Magnonic waveguide based on exchange-spring magnetic structure

TL;DR

This paper introduces a novel magnonic waveguide using exchange-spring magnetic structures, demonstrating localized spin-wave channels with high velocity and stability, promising advancements in energy-efficient magnonic devices.

Contribution

The study proposes and validates a new exchange-spring based magnetic waveguide for spin waves, offering improved localization and robustness over traditional domain wall methods.

Findings

Spin waves can be strongly localized in the exchange-spring channel.

The bound mode spin waves have a beamwidth smaller than 24nm.

The channel exhibits high group velocity and immunity to surroundings.

Abstract

We propose to use a soft/hard exchange-spring coupling bilayer magnetic structure to introduce a narrow channel for spin-wave propagation.
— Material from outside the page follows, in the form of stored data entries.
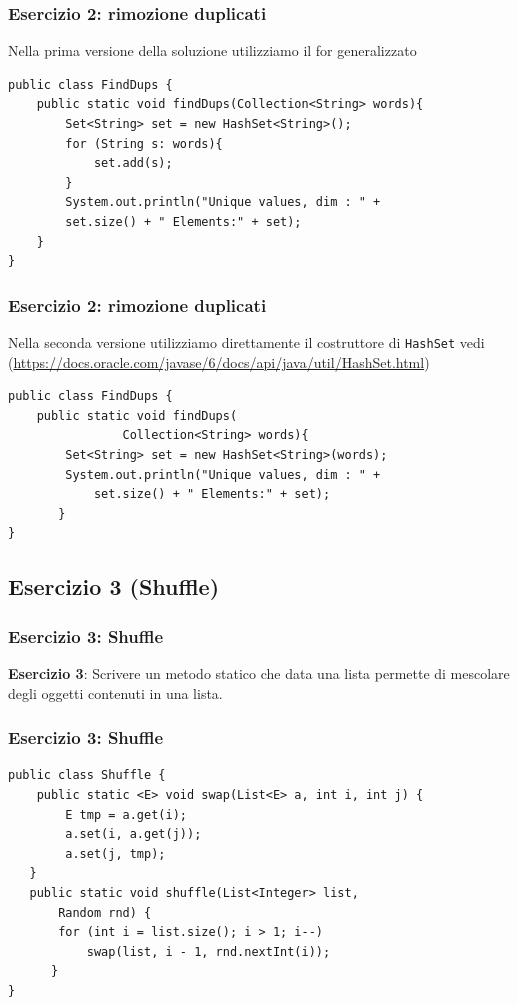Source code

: \documentclass{beamer}
\begin{document}
\begin{frame}[fragile]
\frametitle{Esercizio 2: rimozione duplicati}
Nella prima versione della soluzione utilizziamo il for generalizzato
\begin{framed}
\begin{lstlisting}
public class FindDups {
    public static void findDups(Collection<String> words){
	    Set<String> set = new HashSet<String>();
	    for (String s: words){
	        set.add(s);
	    }
	    System.out.println("Unique values, dim : " + 
		set.size() + " Elements:" + set);
	}
}
\end{lstlisting}
\end{framed}
\end{frame}

\begin{frame}[fragile]
\frametitle{Esercizio 2: rimozione duplicati}
Nella seconda versione utilizziamo direttamente il costruttore di \texttt{HashSet} vedi (\url{https://docs.oracle.com/javase/6/docs/api/java/util/HashSet.html})
\begin{framed}
\begin{lstlisting}
public class FindDups {
    public static void findDups(
                Collection<String> words){
        Set<String> set = new HashSet<String>(words);
        System.out.println("Unique values, dim : " + 
            set.size() + " Elements:" + set);
       }
}
\end{lstlisting}
\end{framed}
\end{frame}

\subsection{Esercizio 3 (Shuffle)}
\begin{frame}[fragile]
\frametitle{Esercizio 3: Shuffle}
\begin{framed}
\textbf{Esercizio 3}: Scrivere un metodo statico che data una lista permette di mescolare degli oggetti contenuti in una lista.
\end{framed}
\end{frame}

\begin{frame}[fragile]
\frametitle{Esercizio 3: Shuffle}
\begin{framed}
\begin{lstlisting}
public class Shuffle {
    public static <E> void swap(List<E> a, int i, int j) {
        E tmp = a.get(i);
        a.set(i, a.get(j));
        a.set(j, tmp);
   }
   public static void shuffle(List<Integer> list, 
       Random rnd) {
       for (int i = list.size(); i > 1; i--)
           swap(list, i - 1, rnd.nextInt(i));
      }
}
\end{lstlisting}
\end{framed}
\end{frame}
\end{document}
We show by micromagnetic simulations that broad-band Damon-Eshbach geometry spin waves can be strongly localized into the channel and propagate effectively with a proper high group velocity. The beamwidth of the bound mode spin waves is almost independent from the frequency and is smaller than 24nm. For a low-frequency excitation, we further investigate the appearance of two other spin beams in the lateral of the channel. In contrast to a domain wall, the channel formed by exchange-spring coupling can be easier to realize in experimental scenarios and holds stronger immunity to surroundings. This work is expected to open new possibilities for energy-efficient spin-wave guiding as well as to help shape the field of beam magnonics.